So, let's get to Dionne's reasons to fear thy Georgian. First, he calls supporters of civil rights "gun supremacists," so you know you're in for a treat:

"You will also be able to tote weapons into bars and their parking facilities if the bar grants you permission. I can't wait to see the next beer ad depicting a gunfight over who pays for the next round."

Cooke retorts:

In every state except Louisiana and Montana, it is already legal for concealed-carry permit holders to take their firearms into restaurants that serve alcohol (Montana allows only open carry in restaurants serving alcohol). Only 16 states - Arkansas, California, Florida, Illinois, Kentucky, Louisiana, Michigan, Mississippi, Montana, Nebraska, New Mexico, North Dakota, South Dakota, Oklahoma (to an extent), Texas, and Wyoming - explicitly prohibit people who are carrying from entering bars (the state of Indiana requires visitors to abide by the rules of their home state). Where are the stories of Doc Holliday and Wyatt Earp?

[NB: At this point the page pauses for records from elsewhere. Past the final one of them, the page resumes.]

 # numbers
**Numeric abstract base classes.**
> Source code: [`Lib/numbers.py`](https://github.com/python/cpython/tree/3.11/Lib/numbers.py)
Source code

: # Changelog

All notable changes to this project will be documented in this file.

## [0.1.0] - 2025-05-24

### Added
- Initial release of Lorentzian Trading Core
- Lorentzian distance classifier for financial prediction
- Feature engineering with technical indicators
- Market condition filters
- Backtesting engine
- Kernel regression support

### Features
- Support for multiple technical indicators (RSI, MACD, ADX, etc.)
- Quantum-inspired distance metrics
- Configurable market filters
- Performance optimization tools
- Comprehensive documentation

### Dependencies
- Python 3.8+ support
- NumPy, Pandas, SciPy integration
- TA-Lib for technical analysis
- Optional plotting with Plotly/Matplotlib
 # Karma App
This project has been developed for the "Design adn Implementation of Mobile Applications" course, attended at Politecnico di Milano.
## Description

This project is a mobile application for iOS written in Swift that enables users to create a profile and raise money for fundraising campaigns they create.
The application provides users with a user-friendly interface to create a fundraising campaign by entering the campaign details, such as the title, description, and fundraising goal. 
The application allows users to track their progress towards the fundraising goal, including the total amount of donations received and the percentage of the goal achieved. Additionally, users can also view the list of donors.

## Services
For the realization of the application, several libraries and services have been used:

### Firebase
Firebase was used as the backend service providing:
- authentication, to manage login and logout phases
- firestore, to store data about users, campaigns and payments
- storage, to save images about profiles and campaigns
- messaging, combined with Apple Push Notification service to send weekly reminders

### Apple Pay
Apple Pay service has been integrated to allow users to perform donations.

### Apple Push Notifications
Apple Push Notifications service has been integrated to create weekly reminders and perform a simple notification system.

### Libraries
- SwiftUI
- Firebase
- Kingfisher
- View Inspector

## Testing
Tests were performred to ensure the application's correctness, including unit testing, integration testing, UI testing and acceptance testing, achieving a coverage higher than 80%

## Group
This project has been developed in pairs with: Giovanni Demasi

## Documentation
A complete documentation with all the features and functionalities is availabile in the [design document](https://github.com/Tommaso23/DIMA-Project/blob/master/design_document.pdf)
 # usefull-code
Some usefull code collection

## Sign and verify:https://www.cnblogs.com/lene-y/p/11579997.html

But here's the most ludicrous claim Dionne makes:

And law and order goes out the window. As Niraj Chokshi noted in The Post, this statute gets rid of state requirements that firearms dealers maintain records of sales and purchases. Databases on license holders that span multiple jurisdictions are banned. Those who commit gun crimes must be chuckling, "Can you find me now?"

Cooke with the right hook:

Suffice it to say that the idea that "those who commit gun crimes" are filling in sales forms, undergoing federal and state background checks, and applying for concealed-carry licenses is risible. Nevertheless, like almost every other outlet that has addressed this issue, Dionne deliberately failed to inform his audience that the federal government will continue to record all sales and purchases - as it has done since 1968. Here, Georgia is merely removing the second layer of records, thus bringing itself into line with 31 other states.

Furthermore, millions of fugitives can potentially buy firearms without raising any red flags on background checks.  This isn't due to new pro-Second Amendment laws.  It's because law enforcement doesn't bother to file the paperwork. Why? Apparently, they don't want to pursue criminals across state lines.  So, I guess Dionne has a point when he says that law and order goes out the window.  It's the police who are making it so in this case.